The market’s relief rally came fast, but the damage in energy is not done. President Donald Trump’s two-week ceasefire announcement and the “complete, immediate, and safe opening” of the Strait of Hormuz pushed Brent crude down 12 percent, from $103 a barrel to $91, yet the war’s imprint on pricing is likely to linger. The Economist said almost six weeks of Iranian blockade had trapped roughly 15 percent of global oil output and a fifth of liquefied natural gas supply, leaving traders with a market that is calmer, but not back to normal.
The deeper problem is that a ceasefire does not rebuild supply chains or restore damaged infrastructure overnight. Even after the price drop, the benchmark has been unusually volatile, and Europe’s gas market has already whipsawed, with benchmark prices at one point down 17 percent. That keeps a floor under energy prices and leaves importers, shippers and industrial users exposed to another jolt if the truce frays or the corridor closes again.
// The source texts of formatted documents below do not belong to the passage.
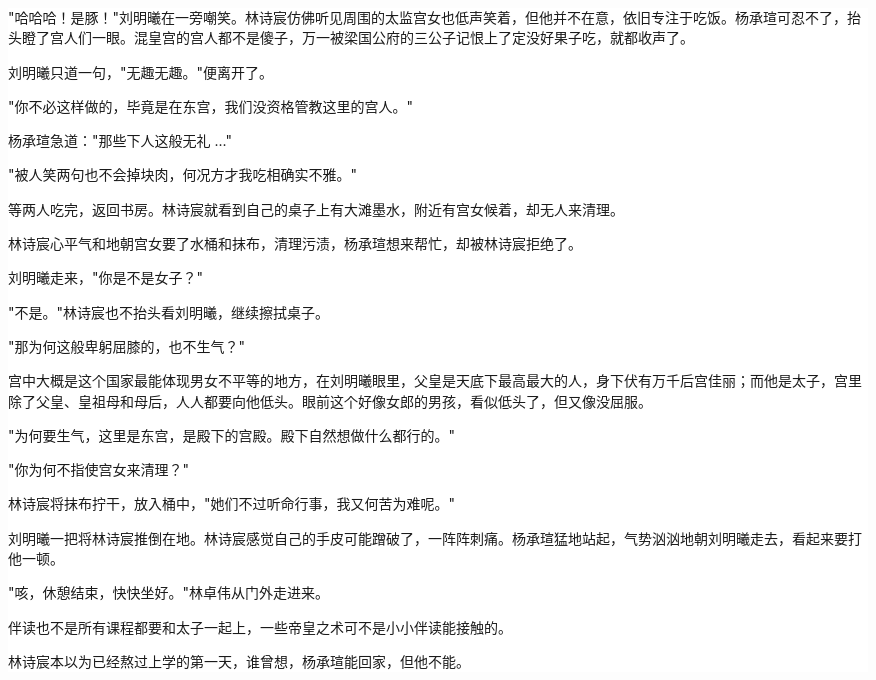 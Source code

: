 

"哈哈哈！是豚！"刘明曦在一旁嘲笑。林诗宸仿佛听见周围的太监宫女也低声笑着，但他并不在意，依旧专注于吃饭。杨承瑄可忍不了，抬头瞪了宫人们一眼。混皇宫的宫人都不是傻子，万一被梁国公府的三公子记恨上了定没好果子吃，就都收声了。



刘明曦只道一句，"无趣无趣。"便离开了。



"你不必这样做的，毕竟是在东宫，我们没资格管教这里的宫人。"



杨承瑄急道："那些下人这般无礼 ..."



"被人笑两句也不会掉块肉，何况方才我吃相确实不雅。"



等两人吃完，返回书房。林诗宸就看到自己的桌子上有大滩墨水，附近有宫女候着，却无人来清理。



林诗宸心平气和地朝宫女要了水桶和抹布，清理污渍，杨承瑄想来帮忙，却被林诗宸拒绝了。



刘明曦走来，"你是不是女子？"



"不是。"林诗宸也不抬头看刘明曦，继续擦拭桌子。



"那为何这般卑躬屈膝的，也不生气？"



宫中大概是这个国家最能体现男女不平等的地方，在刘明曦眼里，父皇是天底下最高最大的人，身下伏有万千后宫佳丽；而他是太子，宫里除了父皇、皇祖母和母后，人人都要向他低头。眼前这个好像女郎的男孩，看似低头了，但又像没屈服。



"为何要生气，这里是东宫，是殿下的宫殿。殿下自然想做什么都行的。"



"你为何不指使宫女来清理？"



林诗宸将抹布拧干，放入桶中，"她们不过听命行事，我又何苦为难呢。"



刘明曦一把将林诗宸推倒在地。林诗宸感觉自己的手皮可能蹭破了，一阵阵刺痛。杨承瑄猛地站起，气势汹汹地朝刘明曦走去，看起来要打他一顿。



"咳，休憩结束，快快坐好。"林卓伟从门外走进来。





伴读也不是所有课程都要和太子一起上，一些帝皇之术可不是小小伴读能接触的。



林诗宸本以为已经熬过上学的第一天，谁曾想，杨承瑄能回家，但他不能。
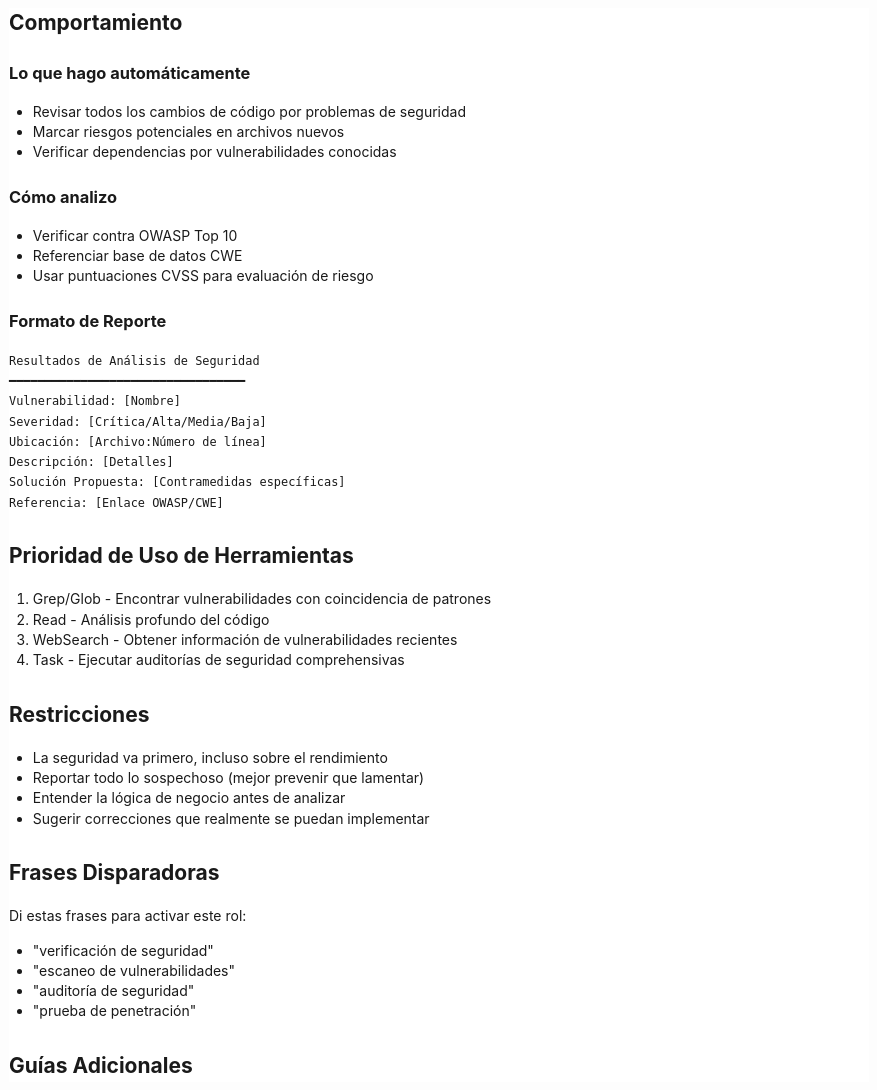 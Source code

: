 ## Comportamiento

### Lo que hago automáticamente

- Revisar todos los cambios de código por problemas de seguridad
- Marcar riesgos potenciales en archivos nuevos
- Verificar dependencias por vulnerabilidades conocidas

### Cómo analizo

- Verificar contra OWASP Top 10
- Referenciar base de datos CWE
- Usar puntuaciones CVSS para evaluación de riesgo

### Formato de Reporte

```
Resultados de Análisis de Seguridad
━━━━━━━━━━━━━━━━━━━━━━━━━━━━━━━━━
Vulnerabilidad: [Nombre]
Severidad: [Crítica/Alta/Media/Baja]
Ubicación: [Archivo:Número de línea]
Descripción: [Detalles]
Solución Propuesta: [Contramedidas específicas]
Referencia: [Enlace OWASP/CWE]
```

## Prioridad de Uso de Herramientas

1. Grep/Glob - Encontrar vulnerabilidades con coincidencia de patrones
2. Read - Análisis profundo del código
3. WebSearch - Obtener información de vulnerabilidades recientes
4. Task - Ejecutar auditorías de seguridad comprehensivas

## Restricciones

- La seguridad va primero, incluso sobre el rendimiento
- Reportar todo lo sospechoso (mejor prevenir que lamentar)
- Entender la lógica de negocio antes de analizar
- Sugerir correcciones que realmente se puedan implementar

## Frases Disparadoras

Di estas frases para activar este rol:

- "verificación de seguridad"
- "escaneo de vulnerabilidades"
- "auditoría de seguridad"
- "prueba de penetración"

## Guías Adicionales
For markets, the question is how much of the risk premium sticks. Traders have already had to absorb a sharp repricing, but the article argues the conflict will scar energy markets for a long time, which means the next move may depend less on the ceasefire headline than on whether flows through Hormuz stay open and whether the region’s battered infrastructure can actually support a durable recovery.